Quantum Mechanics of Stochastic Systems

TL;DR

This paper introduces a quantum framework for stochastic systems, showing how classical probability distributions emerge from quantum harmonic oscillators through specific perturbations, enabling quantum probability engineering and true random number generation.

Contribution

It develops a novel operator algebra and perturbation method that connect quantum mechanics with classical stochastic processes, providing a new foundation for probability realization and randomness generation.

Findings

Classical distributions arise from quantum harmonic oscillator perturbations.

A complete operator algebra for moment and information analysis is constructed.

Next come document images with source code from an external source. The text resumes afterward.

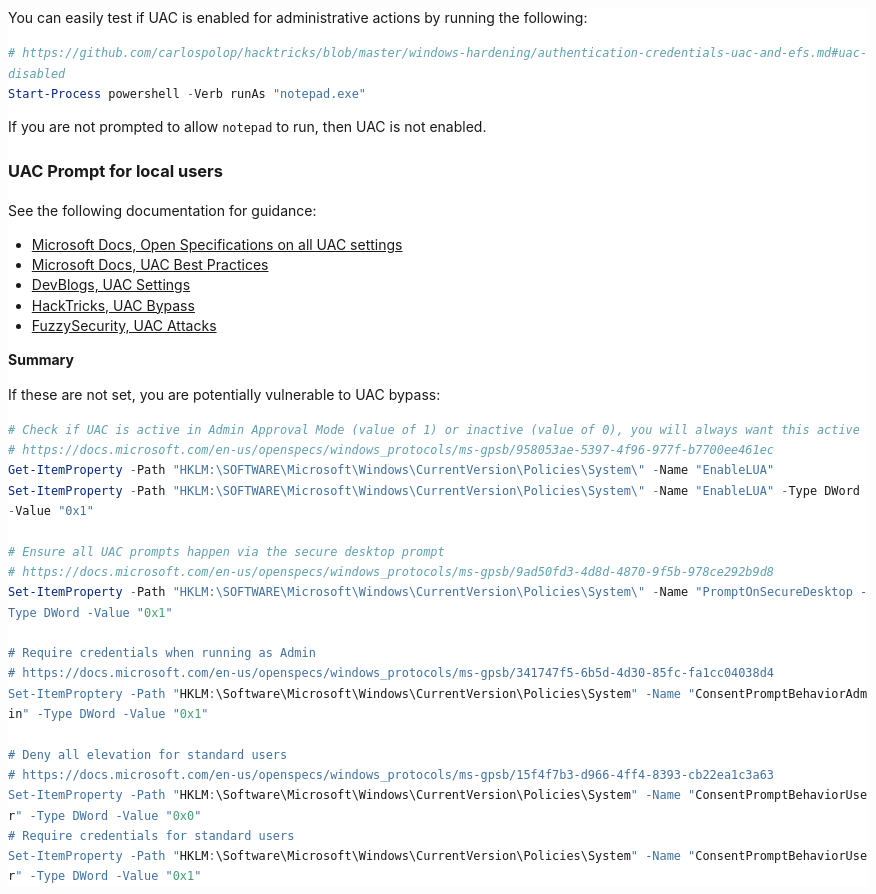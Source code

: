 You can easily test if UAC is enabled for administrative actions by running the following:

```powershell
# https://github.com/carlospolop/hacktricks/blob/master/windows-hardening/authentication-credentials-uac-and-efs.md#uac-disabled
Start-Process powershell -Verb runAs "notepad.exe"
```

If you are not prompted to allow `notepad` to run, then UAC is not enabled.

### UAC Prompt for local users

See the following documentation for guidance:

- [Microsoft Docs, Open Specifications on all UAC settings](https://docs.microsoft.com/en-us/openspecs/windows_protocols/ms-gpsb/12867da0-2e4e-4a4f-9dc4-84a7f354c8d9)
- [Microsoft Docs, UAC Best Practices](https://docs.microsoft.com/en-us/windows/security/threat-protection/security-policy-settings/user-account-control-behavior-of-the-elevation-prompt-for-standard-users#best-practices)
- [DevBlogs, UAC Settings](https://devblogs.microsoft.com/oldnewthing/20160816-00/?p=94105)
- [HackTricks, UAC Bypass](https://github.com/carlospolop/hacktricks/blob/master/windows-hardening/authentication-credentials-uac-and-efs.md#uac)
- [FuzzySecurity, UAC Attacks](https://www.fuzzysecurity.com/tutorials/27.html)

**Summary**

If these are not set, you are potentially vulnerable to UAC bypass:

```powershell
# Check if UAC is active in Admin Approval Mode (value of 1) or inactive (value of 0), you will always want this active
# https://docs.microsoft.com/en-us/openspecs/windows_protocols/ms-gpsb/958053ae-5397-4f96-977f-b7700ee461ec
Get-ItemProperty -Path "HKLM:\SOFTWARE\Microsoft\Windows\CurrentVersion\Policies\System\" -Name "EnableLUA"
Set-ItemProperty -Path "HKLM:\SOFTWARE\Microsoft\Windows\CurrentVersion\Policies\System\" -Name "EnableLUA" -Type DWord -Value "0x1"

# Ensure all UAC prompts happen via the secure desktop prompt
# https://docs.microsoft.com/en-us/openspecs/windows_protocols/ms-gpsb/9ad50fd3-4d8d-4870-9f5b-978ce292b9d8
Set-ItemProperty -Path "HKLM:\SOFTWARE\Microsoft\Windows\CurrentVersion\Policies\System\" -Name "PromptOnSecureDesktop -Type DWord -Value "0x1"

# Require credentials when running as Admin
# https://docs.microsoft.com/en-us/openspecs/windows_protocols/ms-gpsb/341747f5-6b5d-4d30-85fc-fa1cc04038d4
Set-ItemProptery -Path "HKLM:\Software\Microsoft\Windows\CurrentVersion\Policies\System" -Name "ConsentPromptBehaviorAdmin" -Type DWord -Value "0x1"

# Deny all elevation for standard users
# https://docs.microsoft.com/en-us/openspecs/windows_protocols/ms-gpsb/15f4f7b3-d966-4ff4-8393-cb22ea1c3a63
Set-ItemProperty -Path "HKLM:\Software\Microsoft\Windows\CurrentVersion\Policies\System" -Name "ConsentPromptBehaviorUser" -Type DWord -Value "0x0"
# Require credentials for standard users
Set-ItemProperty -Path "HKLM:\Software\Microsoft\Windows\CurrentVersion\Policies\System" -Name "ConsentPromptBehaviorUser" -Type DWord -Value "0x1"
```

Supports true random number generation without external whitening processes.

Abstract

We develop a fundamental framework for the quantum mechanics of stochastic systems (QMSS), showing that classical discrete stochastic processes emerge naturally as perturbations of the quantum harmonic oscillator (QHO). By constructing exact perturbation potentials that transform QHO eigenstates into stochastic representations, we demonstrate that canonical probability distributions, including Binomial, Negative Binomial, and Poisson, arise from specific modifications of the harmonic potential. Each stochastic system is governed by a Count Operator (N), with probabilities determined by squared amplitudes in a Born-rule-like manner. The framework introduces a complete operator algebra for moment generation and information-theoretic analysis, together with modular projection operators (R_M) that enable finite-dimensional approximations supported by rigorous uniform convergence theorems. This mathematical structure underpins True Uniform Random Number Generation (TURNG) [Kuang, Sci. Rep., 2025], eliminating the need for external whitening processes. Beyond randomness generation, the QMSS framework enables quantum probability engineering: the physical realization of classical distributions through designed quantum perturbations. These results demonstrate that stochastic systems are inherently quantum-mechanical in structure, bridging quantum dynamics, statistical physics, and experimental probability realization.